I have an existing table with records in it and I've just added a new column ver
which I would like to be unique.
create table foo (
bar text,
ver integer
);
select * from foo;
bar ver
--- ---
one null
two null
three null
I'm struggling with how to do this for some reason.
I want to do something like:
update foo set ver = ( select generate_series(1, 1000) );
or maybe
update foo set ver = v from (select generate_series(1, 1000) as v );
...but of course neither of those work. Can anyone point out the obvious for me?

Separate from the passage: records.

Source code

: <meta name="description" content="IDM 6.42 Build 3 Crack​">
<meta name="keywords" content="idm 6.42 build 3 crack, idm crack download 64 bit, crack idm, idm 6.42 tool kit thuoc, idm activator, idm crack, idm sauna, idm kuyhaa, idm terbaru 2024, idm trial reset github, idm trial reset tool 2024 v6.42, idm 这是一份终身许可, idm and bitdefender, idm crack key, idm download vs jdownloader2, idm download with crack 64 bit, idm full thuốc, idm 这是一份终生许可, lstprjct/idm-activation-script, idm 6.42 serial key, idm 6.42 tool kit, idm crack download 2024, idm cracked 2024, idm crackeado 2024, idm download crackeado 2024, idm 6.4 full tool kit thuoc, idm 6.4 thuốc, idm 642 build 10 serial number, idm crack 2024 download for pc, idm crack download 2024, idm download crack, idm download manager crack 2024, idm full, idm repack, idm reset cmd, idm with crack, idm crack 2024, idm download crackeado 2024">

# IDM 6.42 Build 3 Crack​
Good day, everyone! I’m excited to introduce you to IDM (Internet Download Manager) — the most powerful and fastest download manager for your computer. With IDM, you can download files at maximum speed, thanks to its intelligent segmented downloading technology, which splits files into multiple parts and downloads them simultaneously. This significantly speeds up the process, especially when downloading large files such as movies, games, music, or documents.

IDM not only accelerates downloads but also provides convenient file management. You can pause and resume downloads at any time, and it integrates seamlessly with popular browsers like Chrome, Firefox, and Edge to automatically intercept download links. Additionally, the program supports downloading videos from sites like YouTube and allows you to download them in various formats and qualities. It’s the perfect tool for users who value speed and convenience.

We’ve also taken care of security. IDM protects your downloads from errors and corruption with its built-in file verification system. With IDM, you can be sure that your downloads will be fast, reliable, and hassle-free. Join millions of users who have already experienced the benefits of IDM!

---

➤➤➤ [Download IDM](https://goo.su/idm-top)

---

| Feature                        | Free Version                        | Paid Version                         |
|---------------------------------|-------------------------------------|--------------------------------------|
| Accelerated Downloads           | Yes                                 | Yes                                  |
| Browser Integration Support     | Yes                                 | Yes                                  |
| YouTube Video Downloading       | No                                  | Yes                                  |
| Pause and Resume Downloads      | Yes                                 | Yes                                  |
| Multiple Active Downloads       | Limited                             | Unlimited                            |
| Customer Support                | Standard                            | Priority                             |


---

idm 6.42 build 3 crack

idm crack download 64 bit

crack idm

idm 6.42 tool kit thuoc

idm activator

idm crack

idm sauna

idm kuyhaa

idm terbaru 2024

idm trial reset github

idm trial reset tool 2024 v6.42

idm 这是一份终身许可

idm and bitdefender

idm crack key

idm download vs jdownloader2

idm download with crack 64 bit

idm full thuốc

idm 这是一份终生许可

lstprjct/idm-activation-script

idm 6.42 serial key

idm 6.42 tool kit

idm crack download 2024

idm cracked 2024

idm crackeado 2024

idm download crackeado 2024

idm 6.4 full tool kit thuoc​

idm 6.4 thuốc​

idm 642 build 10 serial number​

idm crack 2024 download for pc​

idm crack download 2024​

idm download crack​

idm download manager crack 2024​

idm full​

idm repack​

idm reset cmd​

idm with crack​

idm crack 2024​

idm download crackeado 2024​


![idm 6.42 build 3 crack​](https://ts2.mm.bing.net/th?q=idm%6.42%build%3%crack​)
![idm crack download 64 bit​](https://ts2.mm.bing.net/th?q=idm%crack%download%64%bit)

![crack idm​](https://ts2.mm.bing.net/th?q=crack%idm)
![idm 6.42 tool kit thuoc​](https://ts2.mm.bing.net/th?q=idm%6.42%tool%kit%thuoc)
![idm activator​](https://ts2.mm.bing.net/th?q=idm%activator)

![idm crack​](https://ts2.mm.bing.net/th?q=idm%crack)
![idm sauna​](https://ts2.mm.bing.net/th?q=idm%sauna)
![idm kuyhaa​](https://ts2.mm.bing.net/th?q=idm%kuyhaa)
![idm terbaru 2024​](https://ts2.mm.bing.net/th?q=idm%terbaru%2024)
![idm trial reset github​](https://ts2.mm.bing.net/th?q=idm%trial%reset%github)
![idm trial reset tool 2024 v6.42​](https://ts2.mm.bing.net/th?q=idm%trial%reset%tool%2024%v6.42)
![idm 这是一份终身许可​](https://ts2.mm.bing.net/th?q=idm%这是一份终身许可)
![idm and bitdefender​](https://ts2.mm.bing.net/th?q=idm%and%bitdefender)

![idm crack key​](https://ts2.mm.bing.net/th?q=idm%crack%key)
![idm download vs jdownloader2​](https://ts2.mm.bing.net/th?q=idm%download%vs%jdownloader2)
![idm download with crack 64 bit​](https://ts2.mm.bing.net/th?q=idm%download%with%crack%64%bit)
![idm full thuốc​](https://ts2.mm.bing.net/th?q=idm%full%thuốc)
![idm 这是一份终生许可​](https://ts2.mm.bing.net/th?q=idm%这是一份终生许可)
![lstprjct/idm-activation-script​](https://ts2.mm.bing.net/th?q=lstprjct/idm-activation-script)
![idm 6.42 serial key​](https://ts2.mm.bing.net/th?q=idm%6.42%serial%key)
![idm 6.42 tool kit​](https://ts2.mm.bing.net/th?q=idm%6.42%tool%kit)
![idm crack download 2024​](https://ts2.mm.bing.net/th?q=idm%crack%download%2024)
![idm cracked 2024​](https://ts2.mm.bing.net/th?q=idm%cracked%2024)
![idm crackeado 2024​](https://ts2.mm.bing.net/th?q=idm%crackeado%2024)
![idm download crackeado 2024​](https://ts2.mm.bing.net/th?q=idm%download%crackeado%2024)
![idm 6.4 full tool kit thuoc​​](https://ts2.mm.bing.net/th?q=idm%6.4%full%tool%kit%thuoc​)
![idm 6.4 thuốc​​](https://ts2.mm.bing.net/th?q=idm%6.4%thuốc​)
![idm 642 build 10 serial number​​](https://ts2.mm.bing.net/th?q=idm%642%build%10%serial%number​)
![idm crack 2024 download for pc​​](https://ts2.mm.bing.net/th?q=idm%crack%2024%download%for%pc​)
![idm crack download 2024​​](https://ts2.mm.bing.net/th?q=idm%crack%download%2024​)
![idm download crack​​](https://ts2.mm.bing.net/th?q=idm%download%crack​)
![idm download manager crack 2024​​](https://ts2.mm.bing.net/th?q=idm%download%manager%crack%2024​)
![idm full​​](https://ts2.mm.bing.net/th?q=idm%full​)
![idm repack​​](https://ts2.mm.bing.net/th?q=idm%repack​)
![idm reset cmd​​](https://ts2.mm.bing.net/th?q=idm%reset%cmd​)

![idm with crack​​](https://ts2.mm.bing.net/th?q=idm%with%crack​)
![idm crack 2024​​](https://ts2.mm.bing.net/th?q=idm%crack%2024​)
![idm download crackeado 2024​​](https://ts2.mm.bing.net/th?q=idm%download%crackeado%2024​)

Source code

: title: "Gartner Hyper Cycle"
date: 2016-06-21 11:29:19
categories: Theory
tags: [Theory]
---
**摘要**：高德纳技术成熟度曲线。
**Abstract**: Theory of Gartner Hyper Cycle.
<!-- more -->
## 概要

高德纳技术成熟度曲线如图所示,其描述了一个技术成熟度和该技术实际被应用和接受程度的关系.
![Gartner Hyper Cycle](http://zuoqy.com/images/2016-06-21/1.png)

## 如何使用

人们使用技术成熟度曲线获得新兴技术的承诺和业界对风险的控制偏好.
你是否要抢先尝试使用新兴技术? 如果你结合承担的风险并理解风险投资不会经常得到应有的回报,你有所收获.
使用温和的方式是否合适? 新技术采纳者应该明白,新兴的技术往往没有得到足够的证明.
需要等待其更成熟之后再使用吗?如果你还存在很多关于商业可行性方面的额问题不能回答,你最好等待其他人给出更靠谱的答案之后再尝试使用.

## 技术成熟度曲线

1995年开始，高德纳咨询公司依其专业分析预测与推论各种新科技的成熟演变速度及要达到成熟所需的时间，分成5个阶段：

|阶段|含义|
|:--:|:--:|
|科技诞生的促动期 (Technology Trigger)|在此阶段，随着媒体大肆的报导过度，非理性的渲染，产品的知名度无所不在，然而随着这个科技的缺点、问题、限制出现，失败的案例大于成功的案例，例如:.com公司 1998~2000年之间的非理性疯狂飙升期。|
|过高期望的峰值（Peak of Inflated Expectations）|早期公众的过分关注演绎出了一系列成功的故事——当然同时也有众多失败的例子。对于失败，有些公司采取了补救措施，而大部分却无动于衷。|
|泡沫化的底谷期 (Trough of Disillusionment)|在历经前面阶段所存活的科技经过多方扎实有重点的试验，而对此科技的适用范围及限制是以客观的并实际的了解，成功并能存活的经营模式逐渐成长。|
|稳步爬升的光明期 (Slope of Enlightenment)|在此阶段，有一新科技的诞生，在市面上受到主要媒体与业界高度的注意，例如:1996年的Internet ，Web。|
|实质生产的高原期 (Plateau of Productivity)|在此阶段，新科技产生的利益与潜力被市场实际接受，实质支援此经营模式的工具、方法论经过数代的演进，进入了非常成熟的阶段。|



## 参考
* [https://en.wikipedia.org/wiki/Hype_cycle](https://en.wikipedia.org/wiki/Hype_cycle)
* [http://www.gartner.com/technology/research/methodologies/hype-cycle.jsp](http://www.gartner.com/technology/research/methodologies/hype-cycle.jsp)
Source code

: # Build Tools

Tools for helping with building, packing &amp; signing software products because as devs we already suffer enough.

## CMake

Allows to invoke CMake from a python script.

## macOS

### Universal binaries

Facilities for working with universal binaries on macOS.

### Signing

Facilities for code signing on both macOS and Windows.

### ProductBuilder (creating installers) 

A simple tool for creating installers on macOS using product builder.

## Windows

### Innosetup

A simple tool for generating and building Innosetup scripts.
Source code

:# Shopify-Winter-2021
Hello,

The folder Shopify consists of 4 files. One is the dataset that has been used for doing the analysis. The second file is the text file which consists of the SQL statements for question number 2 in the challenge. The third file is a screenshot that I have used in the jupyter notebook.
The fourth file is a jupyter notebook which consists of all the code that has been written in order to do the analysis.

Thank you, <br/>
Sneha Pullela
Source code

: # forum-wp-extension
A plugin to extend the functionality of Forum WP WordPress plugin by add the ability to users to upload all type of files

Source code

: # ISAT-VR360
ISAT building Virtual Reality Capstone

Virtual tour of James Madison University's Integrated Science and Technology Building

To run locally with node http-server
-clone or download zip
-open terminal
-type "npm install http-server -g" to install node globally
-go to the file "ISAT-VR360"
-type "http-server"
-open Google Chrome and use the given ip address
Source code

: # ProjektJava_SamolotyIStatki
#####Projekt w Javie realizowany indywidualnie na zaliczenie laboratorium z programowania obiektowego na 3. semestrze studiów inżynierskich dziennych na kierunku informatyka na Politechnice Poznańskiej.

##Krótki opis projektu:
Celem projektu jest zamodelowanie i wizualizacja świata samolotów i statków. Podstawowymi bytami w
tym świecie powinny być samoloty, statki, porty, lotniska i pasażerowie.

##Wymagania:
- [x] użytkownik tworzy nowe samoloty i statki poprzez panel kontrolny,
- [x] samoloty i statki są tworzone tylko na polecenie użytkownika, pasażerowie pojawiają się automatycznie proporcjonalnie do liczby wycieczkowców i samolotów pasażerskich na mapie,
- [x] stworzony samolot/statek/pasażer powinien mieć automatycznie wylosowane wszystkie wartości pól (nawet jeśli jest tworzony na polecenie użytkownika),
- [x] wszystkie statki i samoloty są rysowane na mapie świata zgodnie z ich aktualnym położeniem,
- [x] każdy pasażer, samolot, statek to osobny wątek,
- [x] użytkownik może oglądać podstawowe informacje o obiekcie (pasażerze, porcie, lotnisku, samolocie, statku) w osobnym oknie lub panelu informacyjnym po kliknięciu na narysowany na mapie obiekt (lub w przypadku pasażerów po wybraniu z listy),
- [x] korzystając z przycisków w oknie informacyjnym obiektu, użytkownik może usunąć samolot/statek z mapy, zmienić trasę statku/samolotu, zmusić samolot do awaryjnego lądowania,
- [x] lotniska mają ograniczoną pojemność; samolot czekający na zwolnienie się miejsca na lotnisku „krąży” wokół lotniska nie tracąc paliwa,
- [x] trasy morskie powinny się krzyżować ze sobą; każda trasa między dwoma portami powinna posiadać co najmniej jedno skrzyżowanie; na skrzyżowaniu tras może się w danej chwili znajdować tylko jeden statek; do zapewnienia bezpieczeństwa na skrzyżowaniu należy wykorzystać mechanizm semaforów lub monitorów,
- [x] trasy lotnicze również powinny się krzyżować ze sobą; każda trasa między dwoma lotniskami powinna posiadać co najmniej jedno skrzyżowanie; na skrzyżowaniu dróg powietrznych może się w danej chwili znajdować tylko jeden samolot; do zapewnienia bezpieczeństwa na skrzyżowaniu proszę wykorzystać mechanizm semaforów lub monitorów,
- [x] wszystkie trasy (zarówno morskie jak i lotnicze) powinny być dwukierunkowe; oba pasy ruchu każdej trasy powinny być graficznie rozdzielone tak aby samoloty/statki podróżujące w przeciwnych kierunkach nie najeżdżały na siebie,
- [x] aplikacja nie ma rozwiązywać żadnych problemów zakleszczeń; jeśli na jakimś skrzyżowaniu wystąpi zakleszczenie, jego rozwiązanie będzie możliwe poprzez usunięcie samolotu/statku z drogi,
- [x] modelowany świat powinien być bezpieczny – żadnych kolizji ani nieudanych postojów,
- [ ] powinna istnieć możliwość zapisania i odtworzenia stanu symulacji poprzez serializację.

You need a primary key (or a unique column) to individually update rows of a table. In the lack of such a column you can use the hidden column ctid
which is unique by definition, example:
update foo f
set ver = rn
from (
select ctid, row_number() over (order by ctid) as rn
from foo
) s
where f.ctid = s.ctid
Use some PL/pgSQL code:
DO
$$DECLARE
c CURSOR FOR SELECT * FROM foo;
x foo;
i integer := 1;
BEGIN
OPEN c;
LOOP
FETCH c INTO x;
EXIT WHEN NOT FOUND;
UPDATE foo SET ver = i WHERE CURRENT OF c;
i := i + 1;
END LOOP;
END;$$;
Then you can add a unique constraint:
ALTER TABLE foo ADD UNIQUE(ver);
First, create a sequence.
create sequence foo_ver;
then add the column with a default value of the next number in the sequence.
alter table foo add ver integer default nextval('foo_ver') not null;
data is auto-populated, and new records will automatically get a new, unique number.
Optional: create unique index to be sure.